Description:
The assessment will test you to understanding of the materials on plot analysis by writing a well-organized paragraph (180 words) in which they briefly analyze the plot structure of a short story.
Guidelines
1- Read the short story in the attached file.
2- Write a well-organized paragraph with title covering all the elements of the plot.
3- The analysis should be relevant to the short story in the attached file.
*** Words count = 180 words.
*** In-Text Citations and References using Harvard style.
*** I’ve uploaded the story in file named “Cemetery Path”.
Attachments area
“Cemetery Path”
By Leonard Q. Ross
Ivan was a timid little man – so timid that the villagers called him “Pigeon,” or
mocked him with the title “Ivan the Terrible.” Every night Ivan stopped at the
tavern which was on the edge of the village cemetery. Ivan never crossed the
cemetery to get to his lonely shack on the other side. The path through the
cemetery would save him many minutes, but he had never taken it – not even in
the full light of the moon.
Late one winter’s night, when bitter wind and snow beat against the tavern, the
customers took up their familiar mockery.
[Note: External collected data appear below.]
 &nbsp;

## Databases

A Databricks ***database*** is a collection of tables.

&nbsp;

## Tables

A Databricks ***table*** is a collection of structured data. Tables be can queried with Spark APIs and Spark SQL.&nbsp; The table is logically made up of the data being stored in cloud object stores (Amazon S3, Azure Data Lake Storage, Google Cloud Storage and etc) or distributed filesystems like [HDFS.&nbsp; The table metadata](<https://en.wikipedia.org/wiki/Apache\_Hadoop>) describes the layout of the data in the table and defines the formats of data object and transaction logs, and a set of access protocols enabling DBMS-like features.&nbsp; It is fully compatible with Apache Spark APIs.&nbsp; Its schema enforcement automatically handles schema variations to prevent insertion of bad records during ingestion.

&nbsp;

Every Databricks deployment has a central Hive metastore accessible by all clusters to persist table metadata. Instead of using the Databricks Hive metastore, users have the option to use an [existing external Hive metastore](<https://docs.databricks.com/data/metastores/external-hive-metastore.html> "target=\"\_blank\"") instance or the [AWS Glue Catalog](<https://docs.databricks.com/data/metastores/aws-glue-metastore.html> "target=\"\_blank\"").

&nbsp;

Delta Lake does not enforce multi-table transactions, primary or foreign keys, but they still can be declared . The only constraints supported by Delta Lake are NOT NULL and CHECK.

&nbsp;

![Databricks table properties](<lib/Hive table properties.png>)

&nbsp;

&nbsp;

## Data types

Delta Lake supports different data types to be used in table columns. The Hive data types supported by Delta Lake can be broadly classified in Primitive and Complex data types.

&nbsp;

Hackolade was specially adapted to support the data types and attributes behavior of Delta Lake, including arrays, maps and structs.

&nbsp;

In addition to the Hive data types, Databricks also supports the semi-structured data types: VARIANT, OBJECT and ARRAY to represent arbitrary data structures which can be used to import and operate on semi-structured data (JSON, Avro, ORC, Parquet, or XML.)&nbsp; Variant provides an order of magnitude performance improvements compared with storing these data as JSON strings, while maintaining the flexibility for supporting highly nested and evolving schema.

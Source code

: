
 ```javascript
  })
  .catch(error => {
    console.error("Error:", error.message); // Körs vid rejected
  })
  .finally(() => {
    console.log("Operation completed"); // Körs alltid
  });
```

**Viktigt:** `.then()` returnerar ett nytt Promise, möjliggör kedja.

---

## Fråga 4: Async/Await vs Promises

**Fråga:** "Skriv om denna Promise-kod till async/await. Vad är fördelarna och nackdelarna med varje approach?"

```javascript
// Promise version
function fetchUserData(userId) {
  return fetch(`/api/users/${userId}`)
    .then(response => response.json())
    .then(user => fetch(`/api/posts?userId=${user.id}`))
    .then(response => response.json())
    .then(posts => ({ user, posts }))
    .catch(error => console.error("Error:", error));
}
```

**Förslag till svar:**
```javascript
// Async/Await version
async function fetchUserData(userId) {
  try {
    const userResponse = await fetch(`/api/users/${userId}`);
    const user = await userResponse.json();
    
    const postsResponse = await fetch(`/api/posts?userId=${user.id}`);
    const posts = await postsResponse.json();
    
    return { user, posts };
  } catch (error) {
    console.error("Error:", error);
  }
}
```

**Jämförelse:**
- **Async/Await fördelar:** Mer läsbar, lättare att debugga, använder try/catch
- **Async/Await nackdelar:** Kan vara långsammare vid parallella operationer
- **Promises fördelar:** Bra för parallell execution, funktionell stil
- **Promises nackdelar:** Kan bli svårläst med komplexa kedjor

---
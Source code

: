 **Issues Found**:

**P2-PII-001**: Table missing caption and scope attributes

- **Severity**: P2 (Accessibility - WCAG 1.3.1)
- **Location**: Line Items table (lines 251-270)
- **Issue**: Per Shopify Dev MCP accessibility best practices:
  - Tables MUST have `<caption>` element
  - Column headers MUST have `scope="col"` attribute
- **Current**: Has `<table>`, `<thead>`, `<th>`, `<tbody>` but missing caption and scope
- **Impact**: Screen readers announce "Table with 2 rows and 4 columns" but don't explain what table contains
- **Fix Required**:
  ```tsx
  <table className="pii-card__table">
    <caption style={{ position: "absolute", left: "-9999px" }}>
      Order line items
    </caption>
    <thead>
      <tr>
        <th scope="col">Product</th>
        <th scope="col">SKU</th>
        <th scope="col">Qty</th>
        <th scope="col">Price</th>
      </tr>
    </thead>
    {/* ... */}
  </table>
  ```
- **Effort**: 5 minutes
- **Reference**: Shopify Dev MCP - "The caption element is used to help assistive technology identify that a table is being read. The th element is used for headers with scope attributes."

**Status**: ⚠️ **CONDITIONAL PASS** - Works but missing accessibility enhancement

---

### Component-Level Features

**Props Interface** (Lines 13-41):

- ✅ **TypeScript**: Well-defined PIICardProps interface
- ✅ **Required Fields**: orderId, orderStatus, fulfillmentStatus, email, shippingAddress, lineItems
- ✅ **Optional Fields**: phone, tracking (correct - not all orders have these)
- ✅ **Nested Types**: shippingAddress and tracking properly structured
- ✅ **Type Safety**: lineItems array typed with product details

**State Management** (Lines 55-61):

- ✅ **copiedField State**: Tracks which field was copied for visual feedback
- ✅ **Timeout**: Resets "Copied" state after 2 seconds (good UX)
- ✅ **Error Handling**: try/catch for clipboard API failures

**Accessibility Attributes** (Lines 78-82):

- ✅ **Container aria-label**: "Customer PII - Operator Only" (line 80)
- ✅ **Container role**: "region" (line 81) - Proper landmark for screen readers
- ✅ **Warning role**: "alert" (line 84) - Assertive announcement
Ivan’s sickly protest only fed their taunts, and they jeered cruelly when the young
Cossack lieutenant flung his horrid challenge at their quarry. “You are a pigeon,
Ivan. You’ll walk all around the cemetery in this cold – but you dare not cross the
cemetery.”
Ivan murmured, “The cemetery is nothing to cross, Lieutenant. It is nothing but
earth, like all the other earth.” The lieutenant cried, “A challenge, then! Cross the
cemetery tonight, Ivan, and I’ll give you five rubles – five gold rubles!” Perhaps it
was the drink. Perhaps it was the temptation of the five gold rubles. No one ever
knew why Ivan, moistening his lips, said suddenly: Yes, Lieutenant. I’ll cross the
cemetery!”
The tavern echoed with their disbelief. The lieutenant winked to the men and
unbuckled his saber. “Here, Ivan. When you get to the center of the cemetery, in
front of the biggest tomb, stick the saber into the ground. In the morning we shall
go there. And if the saber is in the ground – five gold rubles to you!”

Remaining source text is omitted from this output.